(PROBLEM TO SOLVE)
Nothing but a number should be written: the count of lines below that contain "files".
MATERIALS PROVIDED: Begin
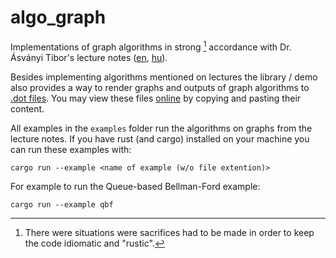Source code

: # algo_graph
Implementations of graph algorithms in strong [^1] accordance with Dr. Ásványi Tibor's lecture notes ([en](http://aszt.inf.elte.hu/%7Easvanyi/ds/AlgDs2/), [hu](http://aszt.inf.elte.hu/~asvanyi/ad/ad2jegyzet/)).

Besides implementing algorithms mentioned on lectures the library / demo also provides a way to render graphs and outputs of graph algorithms to [.dot files](https://en.wikipedia.org/wiki/DOT_(graph_description_language)).
You may view these files [online](https://dreampuf.github.io/GraphvizOnline/) by copying and pasting their content.

All examples in the ```examples``` folder run the algorithms on graphs from the lecture notes.
If you have rust (and cargo) installed on your machine you can run these examples with:
```
cargo run --example <name of example (w/o file extention)>
```
For example to run the Queue-based Bellman-Ford example:
```
cargo run --example qbf
```

[^1]: There were situations were sacrifices had to be made in order to keep the code idiomatic and "rustic".
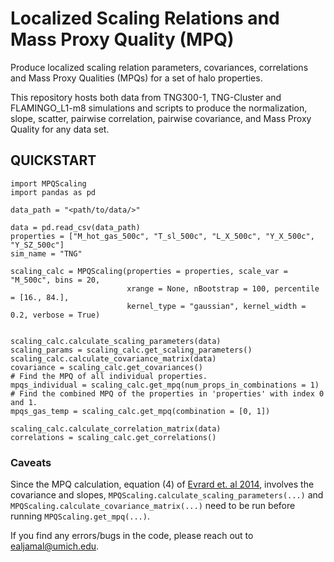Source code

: # Localized Scaling Relations and Mass Proxy Quality (MPQ)

Produce localized scaling relation parameters, covariances, correlations and Mass Proxy Qualities (MPQs) for a set of halo properties.

This repository hosts both data from TNG300-1, TNG-Cluster and FLAMINGO_L1-m8 simulations and scripts to produce the normalization, slope, scatter, pairwise correlation, pairwise covariance, and Mass Proxy Quality for any data set.

## QUICKSTART

```
import MPQScaling
import pandas as pd

data_path = "<path/to/data/>"

data = pd.read_csv(data_path)
properties = ["M_hot_gas_500c", "T_sl_500c", "L_X_500c", "Y_X_500c", "Y_SZ_500c"]
sim_name = "TNG"

scaling_calc = MPQScaling(properties = properties, scale_var = "M_500c", bins = 20,
                          xrange = None, nBootstrap = 100, percentile = [16., 84.],
                          kernel_type = "gaussian", kernel_width = 0.2, verbose = True)


scaling_calc.calculate_scaling_parameters(data)
scaling_params = scaling_calc.get_scaling_parameters()
scaling_calc.calculate_covariance_matrix(data)
covariance = scaling_calc.get_covariances()
# Find the MPQ of all individual properties.
mpqs_individual = scaling_calc.get_mpq(num_props_in_combinations = 1)
# Find the combined MPQ of the properties in 'properties' with index 0 and 1.
mpqs_gas_temp = scaling_calc.get_mpq(combination = [0, 1])

scaling_calc.calculate_correlation_matrix(data)
correlations = scaling_calc.get_correlations()

```

### Caveats

Since the MPQ calculation, equation (4) of [Evrard et. al 2014](https://academic.oup.com/mnras/article/441/4/3562/1217975), involves the covariance and slopes, `MPQScaling.calculate_scaling_parameters(...)` and `MPQScaling.calculate_covariance_matrix(...)` need to be run before running `MPQScaling.get_mpq(...)`.


If you find any errors/bugs in the code, please reach out to ealjamal@umich.edu.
MATERIALS PROVIDED: End
(RESPONSE AREA)
2